L’équipe de la PlumeLetter a voulu en savoir plus et a rencontré pour vous Caitlin Warbelow, experte en qualité de l’air, utilisatrice Flow et surtout violoniste professionnelle dans les orchestres de Broadway. Elle a partagé avec nous sa réflexion sur son exposition régulière et prolongée à la fumée de scène.
Caitlin Warbelow est de ces violonistes qui se sont produits professionnellement dans les plus petites salles et les plus grands théâtres et ont connu les mises en scène les plus complexes comme les plus épurées. C’est en remarquant qu’un nombre grandissant de ses collègues étaient affectées de troubles respiratoires que le lien avec son exposition chronique aux fumées de scène s’est tissé dans son esprit.
Voici son histoire, racontée avec ses propres mots…
Dans le cadre de la thèse de mon master en Planning Urbain et Systèmes d’Information Géographiques à l’université de Columbia, j’avais déjà mené des recherches sur la qualité de l’air à Harlem au moyen de capteurs accrochés à un vélo. Bien que mes dix dernières années de carrière aient été celles d’une musicienne, je reste une scientifique et data-analyste de coeur ! Dès que je me suis rendue compte des difficultés respiratoires que mes collègues et moi-mêmes connaissons, c’était évident que mon bagage en recherche sur les particules fines pouvait être mis à contribution.

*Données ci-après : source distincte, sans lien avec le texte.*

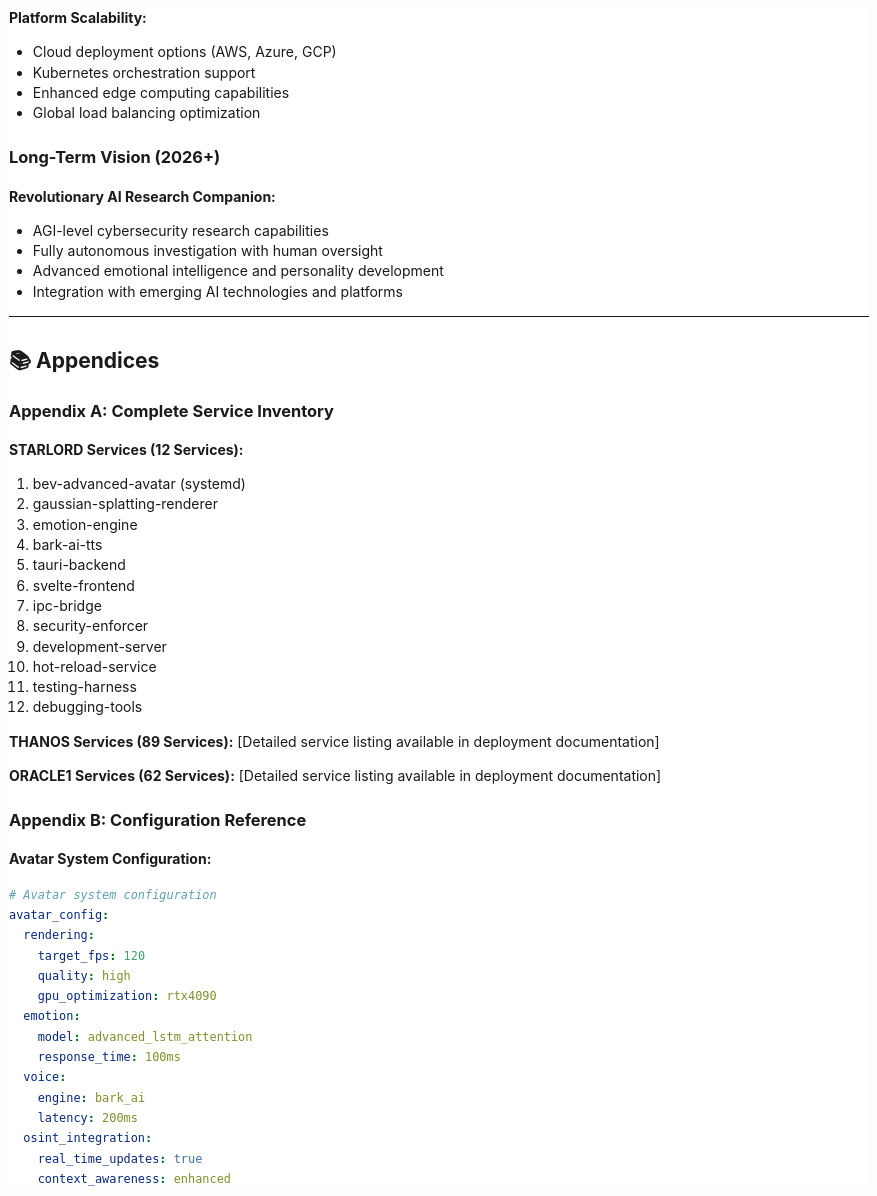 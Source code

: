 **Platform Scalability:**
- Cloud deployment options (AWS, Azure, GCP)
- Kubernetes orchestration support
- Enhanced edge computing capabilities
- Global load balancing optimization

### Long-Term Vision (2026+)

**Revolutionary AI Research Companion:**
- AGI-level cybersecurity research capabilities
- Fully autonomous investigation with human oversight
- Advanced emotional intelligence and personality development
- Integration with emerging AI technologies and platforms

---

## 📚 Appendices

### Appendix A: Complete Service Inventory

**STARLORD Services (12 Services):**
1. bev-advanced-avatar (systemd)
2. gaussian-splatting-renderer
3. emotion-engine
4. bark-ai-tts
5. tauri-backend
6. svelte-frontend
7. ipc-bridge
8. security-enforcer
9. development-server
10. hot-reload-service
11. testing-harness
12. debugging-tools

**THANOS Services (89 Services):**
[Detailed service listing available in deployment documentation]

**ORACLE1 Services (62 Services):**
[Detailed service listing available in deployment documentation]

### Appendix B: Configuration Reference

**Avatar System Configuration:**
```yaml
# Avatar system configuration
avatar_config:
  rendering:
    target_fps: 120
    quality: high
    gpu_optimization: rtx4090
  emotion:
    model: advanced_lstm_attention
    response_time: 100ms
  voice:
    engine: bark_ai
    latency: 200ms
  osint_integration:
    real_time_updates: true
    context_awareness: enhanced
```
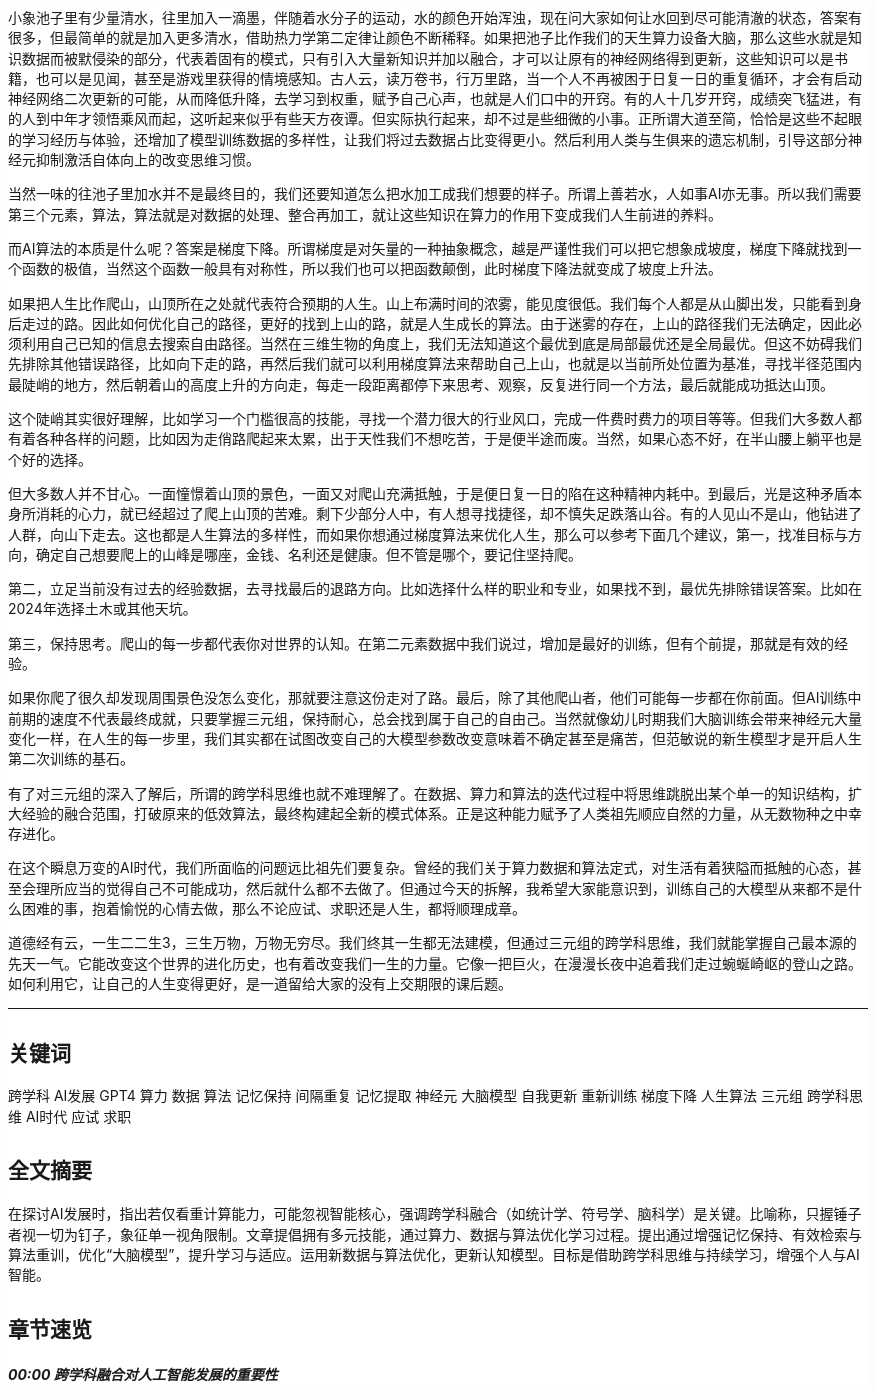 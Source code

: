 小象池子里有少量清水，往里加入一滴墨，伴随着水分子的运动，水的颜色开始浑浊，现在问大家如何让水回到尽可能清澈的状态，答案有很多，但最简单的就是加入更多清水，借助热力学第二定律让颜色不断稀释。如果把池子比作我们的天生算力设备大脑，那么这些水就是知识数据而被默侵染的部分，代表着固有的模式，只有引入大量新知识并加以融合，才可以让原有的神经网络得到更新，这些知识可以是书籍，也可以是见闻，甚至是游戏里获得的情境感知。古人云，读万卷书，行万里路，当一个人不再被困于日复一日的重复循环，才会有启动神经网络二次更新的可能，从而降低升降，去学习到权重，赋予自己心声，也就是人们口中的开窍。有的人十几岁开窍，成绩突飞猛进，有的人到中年才领悟乘风而起，这听起来似乎有些天方夜谭。但实际执行起来，却不过是些细微的小事。正所谓大道至简，恰恰是这些不起眼的学习经历与体验，还增加了模型训练数据的多样性，让我们将过去数据占比变得更小。然后利用人类与生俱来的遗忘机制，引导这部分神经元抑制激活自体向上的改变思维习惯。

当然一味的往池子里加水并不是最终目的，我们还要知道怎么把水加工成我们想要的样子。所谓上善若水，人如事AI亦无事。所以我们需要第三个元素，算法，算法就是对数据的处理、整合再加工，就让这些知识在算力的作用下变成我们人生前进的养料。

而AI算法的本质是什么呢？答案是梯度下降。所谓梯度是对矢量的一种抽象概念，越是严谨性我们可以把它想象成坡度，梯度下降就找到一个函数的极值，当然这个函数一般具有对称性，所以我们也可以把函数颠倒，此时梯度下降法就变成了坡度上升法。

如果把人生比作爬山，山顶所在之处就代表符合预期的人生。山上布满时间的浓雾，能见度很低。我们每个人都是从山脚出发，只能看到身后走过的路。因此如何优化自己的路径，更好的找到上山的路，就是人生成长的算法。由于迷雾的存在，上山的路径我们无法确定，因此必须利用自己已知的信息去搜索自由路径。当然在三维生物的角度上，我们无法知道这个最优到底是局部最优还是全局最优。但这不妨碍我们先排除其他错误路径，比如向下走的路，再然后我们就可以利用梯度算法来帮助自己上山，也就是以当前所处位置为基准，寻找半径范围内最陡峭的地方，然后朝着山的高度上升的方向走，每走一段距离都停下来思考、观察，反复进行同一个方法，最后就能成功抵达山顶。

这个陡峭其实很好理解，比如学习一个门槛很高的技能，寻找一个潜力很大的行业风口，完成一件费时费力的项目等等。但我们大多数人都有着各种各样的问题，比如因为走俏路爬起来太累，出于天性我们不想吃苦，于是便半途而废。当然，如果心态不好，在半山腰上躺平也是个好的选择。

但大多数人并不甘心。一面憧憬着山顶的景色，一面又对爬山充满抵触，于是便日复一日的陷在这种精神内耗中。到最后，光是这种矛盾本身所消耗的心力，就已经超过了爬上山顶的苦难。剩下少部分人中，有人想寻找捷径，却不慎失足跌落山谷。有的人见山不是山，他钻进了人群，向山下走去。这也都是人生算法的多样性，而如果你想通过梯度算法来优化人生，那么可以参考下面几个建议，第一，找准目标与方向，确定自己想要爬上的山峰是哪座，金钱、名利还是健康。但不管是哪个，要记住坚持爬。

第二，立足当前没有过去的经验数据，去寻找最后的退路方向。比如选择什么样的职业和专业，如果找不到，最优先排除错误答案。比如在2024年选择土木或其他天坑。

第三，保持思考。爬山的每一步都代表你对世界的认知。在第二元素数据中我们说过，增加是最好的训练，但有个前提，那就是有效的经验。

如果你爬了很久却发现周围景色没怎么变化，那就要注意这份走对了路。最后，除了其他爬山者，他们可能每一步都在你前面。但AI训练中前期的速度不代表最终成就，只要掌握三元组，保持耐心，总会找到属于自己的自由己。当然就像幼儿时期我们大脑训练会带来神经元大量变化一样，在人生的每一步里，我们其实都在试图改变自己的大模型参数改变意味着不确定甚至是痛苦，但范敏说的新生模型才是开启人生第二次训练的基石。

有了对三元组的深入了解后，所谓的跨学科思维也就不难理解了。在数据、算力和算法的迭代过程中将思维跳脱出某个单一的知识结构，扩大经验的融合范围，打破原来的低效算法，最终构建起全新的模式体系。正是这种能力赋予了人类祖先顺应自然的力量，从无数物种之中幸存进化。

在这个瞬息万变的AI时代，我们所面临的问题远比祖先们要复杂。曾经的我们关于算力数据和算法定式，对生活有着狭隘而抵触的心态，甚至会理所应当的觉得自己不可能成功，然后就什么都不去做了。但通过今天的拆解，我希望大家能意识到，训练自己的大模型从来都不是什么困难的事，抱着愉悦的心情去做，那么不论应试、求职还是人生，都将顺理成章。

道德经有云，一生二二生3，三生万物，万物无穷尽。我们终其一生都无法建模，但通过三元组的跨学科思维，我们就能掌握自己最本源的先天一气。它能改变这个世界的进化历史，也有着改变我们一生的力量。它像一把巨火，在漫漫长夜中追着我们走过蜿蜒崎岖的登山之路。如何利用它，让自己的人生变得更好，是一道留给大家的没有上交期限的课后题。

---

## 关键词

跨学科 AI发展 GPT4 算力 数据 算法 记忆保持 间隔重复 记忆提取 神经元 大脑模型 自我更新 重新训练 梯度下降 人生算法 三元组 跨学科思维 AI时代 应试 求职 


## 全文摘要

在探讨AI发展时，指出若仅看重计算能力，可能忽视智能核心，强调跨学科融合（如统计学、符号学、脑科学）是关键。比喻称，只握锤子者视一切为钉子，象征单一视角限制。文章提倡拥有多元技能，通过算力、数据与算法优化学习过程。提出通过增强记忆保持、有效检索与算法重训，优化“大脑模型”，提升学习与适应。运用新数据与算法优化，更新认知模型。目标是借助跨学科思维与持续学习，增强个人与AI智能。


## 章节速览

##### 00:00 跨学科融合对人工智能发展的重要性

J’avais le soupçon que la fumée projetée sur scène pour l’éclairage contribue à la création d’un risque pour la santé et je voulais tester cette hypothèse avec des données et de l’analyse. A l’époque où je faisais mes recherches à Columbia les appareils de mesure auxquels nous avions accès étaient larges et encombrants. C’est donc avec beaucoup d’enthousiasme que j’ai découvert Flow car il me permettrait de prendre des mesures sans perturber le bon déroulement du spectacle. J’ai pu mesurer la qualité de l’air sur scène et dans le vestiaire, ce qui nous donne un bon aperçu de ce que nous respirons quotidiennement en tant que musiciens, acteurs, équipes techniques et public.
Vous pouvez très clairement observer à quel moment les spectacles ont lieu – ce sont à chaque fois des pics significatifs de PM2.5 et PM10. Au moins six personnes de la troupe, l’équipe et l’orchestre ont connu de sérieuses complications respiratoires qui ont requis des interventions chirurgicales.
Interprétation des données
Selon l’Organisation Mondiale de la Santé, “Il existe de solides preuves quant aux effets sur la santé respiratoire d’une exposition court-terme aux PM10, mais lorsqu’il s’agit de mortalité et surtout comme conséquence d’une exposition long-terme, les particules fines dont le diamètre est inférieur à 2.5µm présentent un risque plus élevé que celles dont le diamètre est compris entre 2.5µm et 10µm.”
Nous utilisons le Plume Air Quality Index (AQI) pour mettre en perspective les données de Caitlin car il catégorise les différents niveaux de pollution en fonction des seuils définis par l’OMS. Chacune des catégories de l’AQI Plume contient une indication spécifique quant à la durée d’exposition maximale avant que ne soient engendrées des conséquences sur la santé.
“Les pics de particules fines documentés par Caitlin sont extrêmement élevés – ils dépassent largement le seuil maximal pour une heure d’exposition défini par l’OMS (égal à 100 dans l’AQI Plume)” commente le docteur Boris Quennehen, scientifique atmosphérique de Plume Labs. “C’est une bonne indication du fait que Caitlin et ses collègues sont exposés à des niveaux de pollution de l’air qui peuvent avoir un impact adverse et réel sur leur santé”.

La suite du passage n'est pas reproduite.